Interview mit Kathrin Röggla am 30. März 2001 in Weikersheim

Interview von uli rüdenauer und charlotte prombach, märz 2001

Frage: „ja, hört ihr mal alle her da unten in austria, felix oberquatsch austria, wir haben da oben den durchblick, da könnt ihr mit eurem vienna einparken, das ist oberlangweilig dagegen, in berlin geht die post ab, und zwar doppelt. oder so“, heißt es in Ihrem Roman „Abrauschen“. Sie kommen gerade aus Wien, haben den Kommunalwahlkampf miterlebt, wohnen aber ansonsten in Berlin. Wo geht denn nun die Post ab?

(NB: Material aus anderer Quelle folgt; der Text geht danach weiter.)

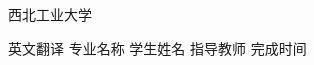 ﻿%
%
%


\begin{titlepage}
\voffset 2.7cm
\begin{center}
\begin{center}
\begin{minipage}[c]{2.64cm}
\centering
\resizebox{!}{0.9cm}{%
\parbox{0.54cm}{}
}
\end{minipage}
\hskip 0.8cm
\begin{minipage}[c]{8cm}
\fontsize{33}{33}\nwpulogo 西北工业大学
\end{minipage}
\end{center}
\vskip 0.7cm
\chuhao{}
\vskip 2.5cm
{
\chuhao\hei 英文翻译
}
\vskip 2.7cm
{
\sihao\song 专业名称
\vskip 0.7cm
\sihao\song 学生姓名
\vskip 0.7cm
\sihao\song 指导教师
\vskip 0.7cm
\sihao\song 完成时间
\vfill
}
\end{center}
\end{titlepage}

\song \normalsize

Röggla: So einfach ist das gar nicht zu sagen. In Wien ist zumindest der politische Feind im Moment sichtbarer als in Berlin. Und es kann sich zur Zeit eine Menge Widerstand organisieren, es ist sehr einfach, eine Allianz der Empörung zu bilden. Im Umfeld dieses Widerstands passiert eine Menge. Was die „Post“ ist, die - wo auch immer - abgehen soll, bleibt natürlich die Frage. Meiner Ansicht nach hat sich das sehr verändert. Dieser Spruch kommt ja aus "Abrauschen", einem Buch, das ich 1995 geschrieben und 1997 veröffentlicht habe. Damals war die Situation noch ziemlich anders. Ich habe den Eindruck, dass in Berlin in den letzten zehn Jahren sukzessive eine Einbetonierung der Stadt und der dort vorhandenen Möglichkeiten stattgefunden hat. Das betrifft die Konstruktion von Berlin als Hauptstadt und als europäische Geschäftsmetropole. Man kann dies an der Architektur ablesen, man kann es aber auch an sozialen Verteilungen beobachten. Die ganzen Nischen im Bereich der Kunst oder Subkultur sind immer weiter zurückgedrängt worden.

Frage: Ist der Cyberspace dann möglicherweise eine Art Ausweichort?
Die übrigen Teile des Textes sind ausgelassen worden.